*Required work*.
All the lines below should appear again unchanged, though their pictures should not.

Records provided below:

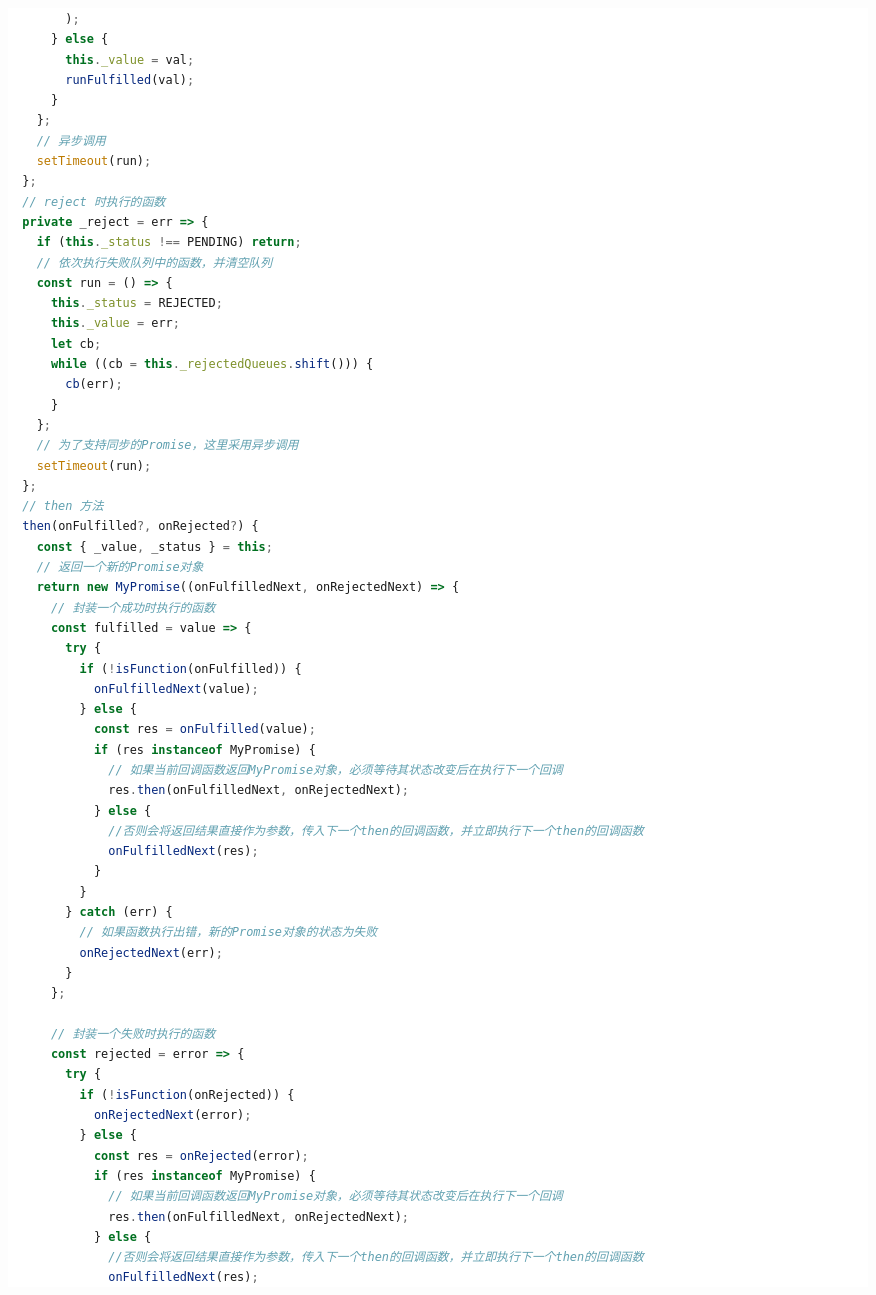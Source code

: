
 ```js
        );
      } else {
        this._value = val;
        runFulfilled(val);
      }
    };
    // 异步调用
    setTimeout(run);
  };
  // reject 时执行的函数
  private _reject = err => {
    if (this._status !== PENDING) return;
    // 依次执行失败队列中的函数，并清空队列
    const run = () => {
      this._status = REJECTED;
      this._value = err;
      let cb;
      while ((cb = this._rejectedQueues.shift())) {
        cb(err);
      }
    };
    // 为了支持同步的Promise，这里采用异步调用
    setTimeout(run);
  };
  // then 方法
  then(onFulfilled?, onRejected?) {
    const { _value, _status } = this;
    // 返回一个新的Promise对象
    return new MyPromise((onFulfilledNext, onRejectedNext) => {
      // 封装一个成功时执行的函数
      const fulfilled = value => {
        try {
          if (!isFunction(onFulfilled)) {
            onFulfilledNext(value);
          } else {
            const res = onFulfilled(value);
            if (res instanceof MyPromise) {
              // 如果当前回调函数返回MyPromise对象，必须等待其状态改变后在执行下一个回调
              res.then(onFulfilledNext, onRejectedNext);
            } else {
              //否则会将返回结果直接作为参数，传入下一个then的回调函数，并立即执行下一个then的回调函数
              onFulfilledNext(res);
            }
          }
        } catch (err) {
          // 如果函数执行出错，新的Promise对象的状态为失败
          onRejectedNext(err);
        }
      };

      // 封装一个失败时执行的函数
      const rejected = error => {
        try {
          if (!isFunction(onRejected)) {
            onRejectedNext(error);
          } else {
            const res = onRejected(error);
            if (res instanceof MyPromise) {
              // 如果当前回调函数返回MyPromise对象，必须等待其状态改变后在执行下一个回调
              res.then(onFulfilledNext, onRejectedNext);
            } else {
              //否则会将返回结果直接作为参数，传入下一个then的回调函数，并立即执行下一个then的回调函数
              onFulfilledNext(res);
```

End of Records provided.

*Answer box*.
Source code

:
 ```js
        );
      } else {
        this._value = val;
        runFulfilled(val);
      }
    };
    // 异步调用
    setTimeout(run);
  };
  // reject 时执行的函数
  private _reject = err => {
    if (this._status !== PENDING) return;
    // 依次执行失败队列中的函数，并清空队列
    const run = () => {
      this._status = REJECTED;
      this._value = err;
      let cb;
      while ((cb = this._rejectedQueues.shift())) {
        cb(err);
      }
    };
    // 为了支持同步的Promise，这里采用异步调用
    setTimeout(run);
  };
  // then 方法
  then(onFulfilled?, onRejected?) {
    const { _value, _status } = this;
    // 返回一个新的Promise对象
    return new MyPromise((onFulfilledNext, onRejectedNext) => {
      // 封装一个成功时执行的函数
      const fulfilled = value => {
        try {
          if (!isFunction(onFulfilled)) {
            onFulfilledNext(value);
          } else {
            const res = onFulfilled(value);
            if (res instanceof MyPromise) {
              // 如果当前回调函数返回MyPromise对象，必须等待其状态改变后在执行下一个回调
              res.then(onFulfilledNext, onRejectedNext);
            } else {
              //否则会将返回结果直接作为参数，传入下一个then的回调函数，并立即执行下一个then的回调函数
              onFulfilledNext(res);
            }
          }
        } catch (err) {
          // 如果函数执行出错，新的Promise对象的状态为失败
          onRejectedNext(err);
        }
      };

      // 封装一个失败时执行的函数
      const rejected = error => {
        try {
          if (!isFunction(onRejected)) {
            onRejectedNext(error);
          } else {
            const res = onRejected(error);
            if (res instanceof MyPromise) {
              // 如果当前回调函数返回MyPromise对象，必须等待其状态改变后在执行下一个回调
              res.then(onFulfilledNext, onRejectedNext);
            } else {
              //否则会将返回结果直接作为参数，传入下一个then的回调函数，并立即执行下一个then的回调函数
              onFulfilledNext(res);
```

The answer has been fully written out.